To minimize the amount of bonds spent on the banks, IBRA urged shareholders to inject capital as well, for which, in return, they would receive a certificate of entitlement.

Once the certificates fall due, the shareholders may increase their ownership using a portion of the net proceeds from IBRA's sale of the bad loans it took over from banks.

Siti said when the certificates were issued in 1999, the government assumed the economy would have recovered by 2002.

"That's why the (certificate) program runs for three years," she said, adding that some of the certificates fell due this year.

On Tuesday Tempo daily reported that certificates of Bank Lippo and Bank Universal would fall due in April, with those of Bank Internasional Indonesia (BII) to follow in May.

"We're ready for it (the conversion of certificates into shares)," said head of IBRA's Bank Restructuring Unit, Soebowo Musa.

The shareholders, he said, would receive a percentage of the net proceeds from IBRA's sale of the nonperforming loans.

But what was once a sweetener to persuade shareholders to inject capital to reduce the cost of bailing out their banks, may now stand in the way of selling them to strategic investors.

The timing of the certificate expiry dates spread over the year, coincides with IBRA's plan to carry out more bank divestments this year.

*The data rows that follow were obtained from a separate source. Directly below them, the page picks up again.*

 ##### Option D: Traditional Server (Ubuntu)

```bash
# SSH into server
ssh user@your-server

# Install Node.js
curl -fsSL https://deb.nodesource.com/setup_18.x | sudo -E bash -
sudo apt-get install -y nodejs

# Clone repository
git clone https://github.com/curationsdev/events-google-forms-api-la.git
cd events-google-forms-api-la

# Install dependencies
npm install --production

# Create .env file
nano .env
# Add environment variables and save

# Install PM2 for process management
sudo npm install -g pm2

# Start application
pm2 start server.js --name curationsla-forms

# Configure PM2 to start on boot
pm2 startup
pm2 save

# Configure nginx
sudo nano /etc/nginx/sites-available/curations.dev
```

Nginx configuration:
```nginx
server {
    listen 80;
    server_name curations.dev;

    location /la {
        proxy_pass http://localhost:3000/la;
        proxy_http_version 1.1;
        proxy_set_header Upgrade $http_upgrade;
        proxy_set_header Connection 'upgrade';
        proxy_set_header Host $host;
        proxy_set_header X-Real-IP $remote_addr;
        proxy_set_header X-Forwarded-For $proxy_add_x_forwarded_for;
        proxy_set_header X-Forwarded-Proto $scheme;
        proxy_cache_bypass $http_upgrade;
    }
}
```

With Soebowo implying IBRA's readiness to sell the stakes first to eligible shareholders, it remains to be seen whether this can be done without disrupting the divestment program.

IBRA has already offered a 51 percent stake in Bank Niaga, eliciting 14 investors to respond to its bidding invitation.

Soebowo was unable to say how much in stakes the owners would receive if they exercised their right to convert the certificates into shares.

Allowing shareholders to increase their ownership will also slash the already-meager proceeds from IBRA's sale of the bad loans.

The agency uses the proceeds to cover the banks' bailout costs, which amount to billions of U.S. dollars, and remain a crushing burden on the state budget.

Although shareholders, whose mismanagement of these banks led to their near collapse, have been banned from owning a stake in a bank, they may still enjoy the benefit of selling the certificates.

The certificate of entitlement are marketable securities and thus tradable.

IBRA chairman I Putu Gede Ary Suta admitted the certificates had been a old matter no one had attended to.

"It is a big issue, but it has been forgotten by the previous people (in IBRA)," Ary Suta said on the sidelines of the seminar.